(Saved data entries)
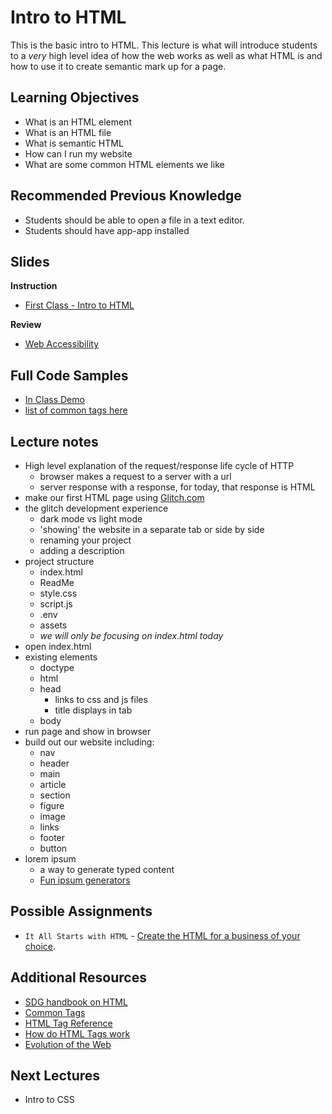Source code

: # Intro to HTML

This is the basic intro to HTML. This lecture is what will introduce students to a _very_ high level idea of how the web works as well as what HTML is and how to use it to create semantic mark up for a page.

## Learning Objectives

- What is an HTML element
- What is an HTML file
- What is semantic HTML
- How can I run my website
- What are some common HTML elements we like

## Recommended Previous Knowledge

- Students should be able to open a file in a text editor.
- Students should have app-app installed

## Slides

**Instruction**

- [First Class - Intro to HTML](https://slides.com/lizthrilla/test-drive-first-class)

**Review**

- [Web Accessibility](https://docs.google.com/presentation/d/1aICBW9gePo2BzRjx0FXjlYaW0_VmO_f2h2tGcEk7D1Y/edit?usp=sharing)

## Full Code Samples

- [In Class Demo](https://liz-cat-hotel.glitch.me/)
- [list of common tags here](https://handbook.suncoast.io/lessons/html-intro/common-tags)

## Lecture notes

- High level explanation of the request/response life cycle of HTTP
  - browser makes a request to a server with a url
  - server response with a response, for today, that response is HTML
- make our first HTML page using [Glitch.com](https://glitch.com)
- the glitch development experience
  - dark mode vs light mode
  - 'showing' the website in a separate tab or side by side
  - renaming your project
  - adding a description
- project structure
  - index.html
  - ReadMe
  - style.css
  - script.js
  - .env
  - assets
  - *we will only be focusing on index.html today*
- open index.html
- existing elements
  - doctype
  - html
  - head
    - links to css and js files 
    - title displays in tab
  - body
- run page and show in browser
- build out our website including: 
  - nav
  - header
  - main
  - article
  - section
  - figure
  - image
  - links
  - footer
  - button
- lorem ipsum
  - a way to generate typed content
  - [Fun ipsum generators](https://loremipsum.io/ultimate-list-of-lorem-ipsum-generators/)

## Possible Assignments

- `It All Starts with HTML` - [Create the HTML for a business of your choice](https://github.com/lizthrilla/intro-to-web-test-drive/blob/master/chapter-1-html/00-html/assignment.md).

## Additional Resources

- [SDG handbook on HTML](https://handbook.suncoast.io/lessons/html-intro)
- [Common Tags](https://handbook.suncoast.io/lessons/html-intro/common-tags)
- [HTML Tag Reference](https://developer.mozilla.org/en-US/docs/Web/HTML/Element)
- [How do HTML Tags work](https://developer.mozilla.org/en-US/Learn/HTML/HTML_tags)
- [Evolution of the Web](http://www.evolutionoftheweb.com)

## Next Lectures

- Intro to CSS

## What you will do
Using the entries above, give back exactly the line containing "# Intro to HTML", the line containing "- 'showing' the", and every line between them, and nothing else.

## Task answer
: # Intro to HTML

This is the basic intro to HTML. This lecture is what will introduce students to a _very_ high level idea of how the web works as well as what HTML is and how to use it to create semantic mark up for a page.

## Learning Objectives

- What is an HTML element
- What is an HTML file
- What is semantic HTML
- How can I run my website
- What are some common HTML elements we like

## Recommended Previous Knowledge

- Students should be able to open a file in a text editor.
- Students should have app-app installed

## Slides

**Instruction**

- [First Class - Intro to HTML](https://slides.com/lizthrilla/test-drive-first-class)

**Review**

- [Web Accessibility](https://docs.google.com/presentation/d/1aICBW9gePo2BzRjx0FXjlYaW0_VmO_f2h2tGcEk7D1Y/edit?usp=sharing)

## Full Code Samples

- [In Class Demo](https://liz-cat-hotel.glitch.me/)
- [list of common tags here](https://handbook.suncoast.io/lessons/html-intro/common-tags)

## Lecture notes

- High level explanation of the request/response life cycle of HTTP
  - browser makes a request to a server with a url
  - server response with a response, for today, that response is HTML
- make our first HTML page using [Glitch.com](https://glitch.com)
- the glitch development experience
  - dark mode vs light mode
  - 'showing' the website in a separate tab or side by side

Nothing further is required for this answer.